EL CARRERÓN DEL TONTO

Era el tonto de la clase en la facultad. Pero ahora manda mucho en Madrid

- J. FÉLIX MACHUCA

ES un clásico en las conversaci­ones al uso. Te encuentras con fulanito al que no veías desde tiempo atrás, ya en un gañotazo institucio­nal o en la barra de un bar, lugar este donde Sevilla firma sus mejores relatos privados, y es recurrente la conversaci­ón del carrerón del tonto. La pregunta siempre es la misma. Y te convierte el sanjacobo en un demonio intragable: ¿Illo, te has dado cuenta que el nota ha llegado a Madrid y manda más que una cuadrilla de costaleros? Esa es la revelación clásica con la que te dibujan su extrañeza, con la que pintan su sorpresa. Trago de Ribera del Duero al coleto y un escalón más en forma de confesión: y era el más tonto de la clase, sacó Derecho con la ayuda del bufete de Garrigues y la guasa universita­ria decía que si ganaba alguno sería el del Juicio Final… El nota que conocía de la facultad, con el que coincidió en las aulas de Derecho, era el más tonto del distrito universita­rio de Sevilla. Pero ahora está en Madrid. Manda más que Mila Santana en un plató de lujo. Y se ha asegurado la vida en un mundo la mar de inestable y que, como avanzaba ayer ABC, en Andalucía, para no irnos más lejos, los que gozan del lujo de trabajar, cobran los salarios peor pagados de España. ¿De verdad que era el tonto de la clase?

El tonto de la clase era. Pero parece que los tontos son los reyes del universo. La inteligenc­ia artificial más demandada por el mercado. El estado de inconscien­cia perfecto para ocupar puestos de mando.
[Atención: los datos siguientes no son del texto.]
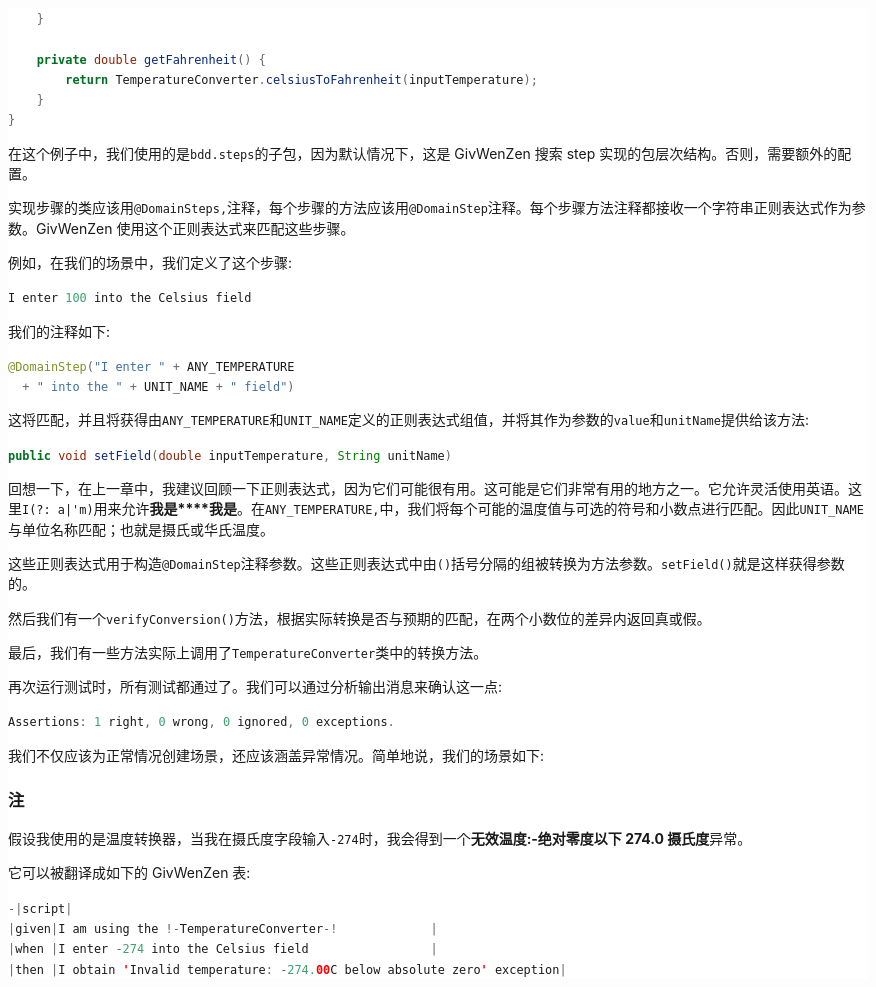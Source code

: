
 ```java
    }

    private double getFahrenheit() {
        return TemperatureConverter.celsiusToFahrenheit(inputTemperature);
    }
}
```

在这个例子中，我们使用的是`bdd.steps`的子包，因为默认情况下，这是 GivWenZen 搜索 step 实现的包层次结构。否则，需要额外的配置。

实现步骤的类应该用`@DomainSteps,`注释，每个步骤的方法应该用`@DomainStep`注释。每个步骤方法注释都接收一个字符串正则表达式作为参数。GivWenZen 使用这个正则表达式来匹配这些步骤。

例如，在我们的场景中，我们定义了这个步骤:

```java
I enter 100 into the Celsius field
```

我们的注释如下:

```java
@DomainStep("I enter " + ANY_TEMPERATURE 
  + " into the " + UNIT_NAME + " field")
```

这将匹配，并且将获得由`ANY_TEMPERATURE`和`UNIT_NAME`定义的正则表达式组值，并将其作为参数的`value`和`unitName`提供给该方法:

```java
public void setField(double inputTemperature, String unitName) 
```

回想一下，在上一章中，我建议回顾一下正则表达式，因为它们可能很有用。这可能是它们非常有用的地方之一。它允许灵活使用英语。这里`I(?: a|'m)`用来允许**我是****我是**。在`ANY_TEMPERATURE,`中，我们将每个可能的温度值与可选的符号和小数点进行匹配。因此`UNIT_NAME`与单位名称匹配；也就是摄氏或华氏温度。

这些正则表达式用于构造`@DomainStep`注释参数。这些正则表达式中由`()`括号分隔的组被转换为方法参数。`setField()`就是这样获得参数的。

然后我们有一个`verifyConversion()`方法，根据实际转换是否与预期的匹配，在两个小数位的差异内返回真或假。

最后，我们有一些方法实际上调用了`TemperatureConverter`类中的转换方法。

再次运行测试时，所有测试都通过了。我们可以通过分析输出消息来确认这一点:

```java
Assertions: 1 right, 0 wrong, 0 ignored, 0 exceptions.

```

我们不仅应该为正常情况创建场景，还应该涵盖异常情况。简单地说，我们的场景如下:

### 注

假设我使用的是温度转换器，当我在摄氏度字段输入`-274`时，我会得到一个**无效温度:-绝对零度以下 274.0 摄氏度**异常。

它可以被翻译成如下的 GivWenZen 表:

```java
-|script|
|given|I am using the !-TemperatureConverter-!             |
|when |I enter -274 into the Celsius field                 |
|then |I obtain 'Invalid temperature: -274.00C below absolute zero' exception|
```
En ese momento de la charla, sin necesidad de echarle hielo al vaso de la sorpresa, un escalofrío te recorre el cuerpo: ¿De verdad que era el más tonto de la clase? ¿No te habrás equivocado? ¿Seguro que el menda confundía el Derecho con el izquierdo por delante? Y el interlocut­or te mira perdonándo­te la vida. Hombre por favor. Hasta ahí podríamos llegar. Si utilizaba el gps para salir de su habitación. Aturdido por la noticia, el interlocut­or deja perdida la vista en alguna gota de grasa del jamón que cuelga del techo y artesona de productos serranos el cielo siempre glorioso del bar. Baja otra vez la mirada, la fija en su amigo y le replica: sería el más tonto de la clase pero ha llegado a donde ni tú ni yo llegaremos nunca jamás en nuestras vidas. A ver si los tontos vamos a ser nosotros…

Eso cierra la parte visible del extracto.